Davalı sigorta şirketi vekili geçici iş göremezlik zararlarından sigorta şirketinin sorumlu olmadığını sorumluluğun Sosyal Güvenlik Kurumu’nda olduğunu ileri sürmüş ise de; davacının zararı ve zararın kapsamı 2918 sayılı KTK.nın ve 6098 sayılı TBK.nın haksız fiile ilişkin hükümleri gereğince belirlenmesi gerekir. 6098 Sayılı TBK’nın 54. maddesinde çalışma gücünün azalmasından veya yitirilmesinden doğan kayıplar ile kazanç kaybı, bedensel zararlar kapsamında sayılmış olup, geçici iş göremezlik zararlarının bu kapsamda olması, sürücü ve işletenin, zarar görenin geçici iş görmezlik zararlarından sorumlu olması nedeniyle, aracın sigortalı olması halinde 2918 sayılı Yasanın 90. maddesi gereğince, sigortanın sorumluluğu da TBK hükümlerine göre belirleneceğinden ve geçici iş göremezlik zararları 2918 sayılı Kanun’un 92. maddesinde sigorta teminatı dışında tutulmadığından, davacı geçici iş göremezlik tazminatını, bedensel zararlardan sorumlu olan davalıdan talep edebilir. Öte yandan kaza tarihinde ve mahkemece verilen karar tarihinde KTK’nın 90. maddesinde Genel Şartlara atıf yapan kanuni düzenleme sonrasında Anayasa Mahkemesince iptal edildiği gibi, geçici iş göremezlik zararı tedavi giderleri değildir. Ayrıca 2918 sayılı Yasanın 98. maddesinde geçici iş göremezlik zararlarının SGK’nın sorumluluğunda olduğuna ilişkin her hangi bir düzenleme de yer almamaktadır. 6111 sayılı Yasa ile getirilen düzenlemede; trafik kazaları sebebiyle üniversitelere bağlı hastaneler ve diğer bütün resmî ve özel sağlık kurum ve kuruluşlarının sundukları sağlık hizmet bedellerinin karşılanacağı belirtilmiş olup, geçici iş göremezlik ödemeleri bu yasa kapsamı içerisinde bulunmadığından (Yargıtay 10.H.D.’nin 2016/10172 E. 2019/10217 K. 24.12.2019 Tarihli, Yargıtay 17. Hukuk Dairesinin 2012/5743-2013/4496 sayılı, 01.04.2013 tarihli ilamı vb.) davalı sigorta şirketi vekilinin geçici iş göremezlik tazminatının teminat kapsamında olmadığına ilişkin istinafı yerinde görülmemiştir.

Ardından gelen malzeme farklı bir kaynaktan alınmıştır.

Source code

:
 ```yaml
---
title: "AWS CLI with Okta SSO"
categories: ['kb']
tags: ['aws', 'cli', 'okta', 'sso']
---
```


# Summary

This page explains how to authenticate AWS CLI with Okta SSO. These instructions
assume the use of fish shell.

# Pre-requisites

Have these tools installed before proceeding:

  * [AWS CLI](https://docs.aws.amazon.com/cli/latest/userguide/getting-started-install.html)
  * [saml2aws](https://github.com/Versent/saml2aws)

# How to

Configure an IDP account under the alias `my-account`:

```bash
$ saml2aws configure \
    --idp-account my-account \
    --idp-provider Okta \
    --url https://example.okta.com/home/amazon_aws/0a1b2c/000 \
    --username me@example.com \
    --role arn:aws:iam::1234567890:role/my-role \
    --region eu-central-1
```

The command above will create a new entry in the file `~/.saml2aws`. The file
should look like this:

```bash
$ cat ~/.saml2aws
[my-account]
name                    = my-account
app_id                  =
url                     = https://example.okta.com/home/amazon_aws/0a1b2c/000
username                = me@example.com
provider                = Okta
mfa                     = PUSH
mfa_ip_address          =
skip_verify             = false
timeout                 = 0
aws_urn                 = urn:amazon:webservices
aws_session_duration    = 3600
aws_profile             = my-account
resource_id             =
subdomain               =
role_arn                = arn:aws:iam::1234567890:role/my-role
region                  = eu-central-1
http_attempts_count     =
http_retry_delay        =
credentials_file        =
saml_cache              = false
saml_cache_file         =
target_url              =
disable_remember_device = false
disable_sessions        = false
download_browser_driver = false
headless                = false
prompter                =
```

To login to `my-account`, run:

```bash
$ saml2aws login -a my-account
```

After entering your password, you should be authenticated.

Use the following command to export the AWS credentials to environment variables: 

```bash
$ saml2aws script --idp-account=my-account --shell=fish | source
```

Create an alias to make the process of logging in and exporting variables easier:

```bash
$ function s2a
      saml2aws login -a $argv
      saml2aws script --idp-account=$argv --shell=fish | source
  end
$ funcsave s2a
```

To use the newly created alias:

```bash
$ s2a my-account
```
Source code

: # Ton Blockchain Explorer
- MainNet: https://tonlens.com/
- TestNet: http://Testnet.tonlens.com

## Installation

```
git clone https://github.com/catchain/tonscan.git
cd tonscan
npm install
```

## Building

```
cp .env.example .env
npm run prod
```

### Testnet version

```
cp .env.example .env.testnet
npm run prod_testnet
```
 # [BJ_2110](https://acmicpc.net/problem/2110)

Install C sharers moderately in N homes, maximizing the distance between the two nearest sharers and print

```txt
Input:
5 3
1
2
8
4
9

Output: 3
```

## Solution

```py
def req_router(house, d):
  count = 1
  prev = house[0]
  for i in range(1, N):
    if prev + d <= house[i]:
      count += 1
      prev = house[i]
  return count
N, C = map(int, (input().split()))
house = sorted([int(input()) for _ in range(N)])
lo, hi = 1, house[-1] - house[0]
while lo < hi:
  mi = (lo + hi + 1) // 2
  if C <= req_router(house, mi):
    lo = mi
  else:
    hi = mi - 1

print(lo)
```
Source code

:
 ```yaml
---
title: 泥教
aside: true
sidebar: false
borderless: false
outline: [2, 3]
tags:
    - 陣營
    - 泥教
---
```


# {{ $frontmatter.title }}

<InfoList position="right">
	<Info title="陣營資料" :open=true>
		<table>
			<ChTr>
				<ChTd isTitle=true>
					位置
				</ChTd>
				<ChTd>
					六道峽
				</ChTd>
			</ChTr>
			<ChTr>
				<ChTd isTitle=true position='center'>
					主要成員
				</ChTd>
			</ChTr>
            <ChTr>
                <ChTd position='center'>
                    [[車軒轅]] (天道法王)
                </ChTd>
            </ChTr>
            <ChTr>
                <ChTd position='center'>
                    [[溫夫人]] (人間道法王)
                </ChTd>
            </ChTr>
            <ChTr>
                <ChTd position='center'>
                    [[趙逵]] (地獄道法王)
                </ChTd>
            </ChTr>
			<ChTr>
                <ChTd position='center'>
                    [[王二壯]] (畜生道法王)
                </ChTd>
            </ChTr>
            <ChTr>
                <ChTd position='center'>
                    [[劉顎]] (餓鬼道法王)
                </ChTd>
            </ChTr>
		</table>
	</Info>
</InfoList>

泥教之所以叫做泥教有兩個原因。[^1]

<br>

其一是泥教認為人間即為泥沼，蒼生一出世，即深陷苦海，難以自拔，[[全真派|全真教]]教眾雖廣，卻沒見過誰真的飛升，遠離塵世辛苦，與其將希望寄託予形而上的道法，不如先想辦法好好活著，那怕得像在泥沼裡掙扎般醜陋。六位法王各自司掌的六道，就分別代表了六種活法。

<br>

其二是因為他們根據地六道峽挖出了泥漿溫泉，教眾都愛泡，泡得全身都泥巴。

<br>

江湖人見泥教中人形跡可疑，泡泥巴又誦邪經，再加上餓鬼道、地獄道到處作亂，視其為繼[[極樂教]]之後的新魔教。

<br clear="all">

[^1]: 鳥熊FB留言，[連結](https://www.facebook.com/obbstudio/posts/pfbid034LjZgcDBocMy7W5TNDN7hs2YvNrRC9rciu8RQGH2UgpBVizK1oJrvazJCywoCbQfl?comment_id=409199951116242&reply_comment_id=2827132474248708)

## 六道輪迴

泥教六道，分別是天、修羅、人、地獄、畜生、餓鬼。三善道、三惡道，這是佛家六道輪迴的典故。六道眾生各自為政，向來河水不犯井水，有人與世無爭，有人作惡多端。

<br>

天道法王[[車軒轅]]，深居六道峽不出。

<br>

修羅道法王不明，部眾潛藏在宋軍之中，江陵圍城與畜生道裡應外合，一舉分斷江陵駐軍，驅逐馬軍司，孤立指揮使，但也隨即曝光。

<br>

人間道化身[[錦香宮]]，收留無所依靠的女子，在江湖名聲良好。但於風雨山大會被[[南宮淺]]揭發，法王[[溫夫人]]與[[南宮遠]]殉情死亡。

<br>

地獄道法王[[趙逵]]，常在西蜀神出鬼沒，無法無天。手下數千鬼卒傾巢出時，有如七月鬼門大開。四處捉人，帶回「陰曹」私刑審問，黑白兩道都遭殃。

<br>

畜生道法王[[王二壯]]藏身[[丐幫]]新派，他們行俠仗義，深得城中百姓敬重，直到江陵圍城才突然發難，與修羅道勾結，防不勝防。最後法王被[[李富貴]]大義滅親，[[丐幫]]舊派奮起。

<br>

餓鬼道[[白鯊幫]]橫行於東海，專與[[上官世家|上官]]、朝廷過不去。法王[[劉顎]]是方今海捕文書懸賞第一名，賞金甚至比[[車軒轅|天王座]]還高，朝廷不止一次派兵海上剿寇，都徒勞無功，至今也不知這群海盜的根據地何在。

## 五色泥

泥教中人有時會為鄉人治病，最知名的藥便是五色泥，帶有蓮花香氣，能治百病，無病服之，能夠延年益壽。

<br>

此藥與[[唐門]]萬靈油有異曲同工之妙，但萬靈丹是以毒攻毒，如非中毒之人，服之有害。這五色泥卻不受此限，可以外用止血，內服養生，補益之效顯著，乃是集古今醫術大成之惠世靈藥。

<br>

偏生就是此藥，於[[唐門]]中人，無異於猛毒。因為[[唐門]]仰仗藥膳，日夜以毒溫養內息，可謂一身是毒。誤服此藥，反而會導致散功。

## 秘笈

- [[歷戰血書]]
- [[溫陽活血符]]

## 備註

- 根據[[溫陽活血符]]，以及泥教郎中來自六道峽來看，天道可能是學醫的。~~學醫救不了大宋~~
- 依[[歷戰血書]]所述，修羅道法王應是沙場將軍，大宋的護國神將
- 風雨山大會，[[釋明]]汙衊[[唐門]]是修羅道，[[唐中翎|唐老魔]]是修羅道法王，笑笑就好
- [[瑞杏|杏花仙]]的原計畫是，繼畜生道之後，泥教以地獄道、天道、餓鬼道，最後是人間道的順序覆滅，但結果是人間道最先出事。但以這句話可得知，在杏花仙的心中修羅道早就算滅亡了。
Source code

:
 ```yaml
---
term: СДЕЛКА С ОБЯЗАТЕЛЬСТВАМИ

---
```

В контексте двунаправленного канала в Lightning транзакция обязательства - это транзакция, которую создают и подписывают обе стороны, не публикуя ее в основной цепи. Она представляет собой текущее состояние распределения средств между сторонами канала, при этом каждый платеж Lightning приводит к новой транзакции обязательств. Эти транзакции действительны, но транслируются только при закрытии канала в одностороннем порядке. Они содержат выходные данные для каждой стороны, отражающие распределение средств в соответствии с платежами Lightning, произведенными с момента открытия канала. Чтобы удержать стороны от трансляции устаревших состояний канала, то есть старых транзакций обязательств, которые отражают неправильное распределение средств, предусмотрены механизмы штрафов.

Yukarıda belirtilen hukuki ve fiili durunlar ışığında davalı sigorta şirketinin istinaf başvurusunun HMK’nın 353/1-b-1 maddesi gereğince esastan reddine karar verilmesi gerekmiş, aşağıdaki hüküm tesis edilmiştir.
HÜKÜM : Yukarıda açıklanan nedenlerle;
1-Davalı …Sigorta A.Ş. vekilinin İstinaf başvurusunun Hukuk Muhakemeleri Kanunun 353/1.b.1 maddesi gereğince ESASTAN REDDİNE,
2-İstinaf eden davalıdan alınması gereken 802,86 -TL istinaf karar ve ilam harcından peşin alınan 201-TL harcın mahsubu ile bakiye 601,86-TL harcın davalıdan tahsili ile hazineye irat kaydına,
3-Başvuran tarafça yapılan istinaf yargılama giderlerinin üzerinde bırakılmasına,
4-Başvuran tarafça yatırılan delil ve gider avansından kullanılmayan kısmın HMK’nın 333. maddesi uyarınca karar kesinleştiğinde yatırana iadesine,
5-Karar tebliği, harç mahsup, iade ve tahsil işlemlerinin ilk derece mahkemesince yerine getirilmesine,
Dair, dosya üzerinde yapılan inceleme sonunda, HMK.nın 362/1-a maddesi uyarınca KESİN olmak üzere 08/02/2023 tarihinde oy birliği ile karar verildi.

Başkan
Üye
Üye
Katip

* Bu belge, 5070 sayılı Kanun hükümleri gereğince elektronik imza ile imzalanmıştır.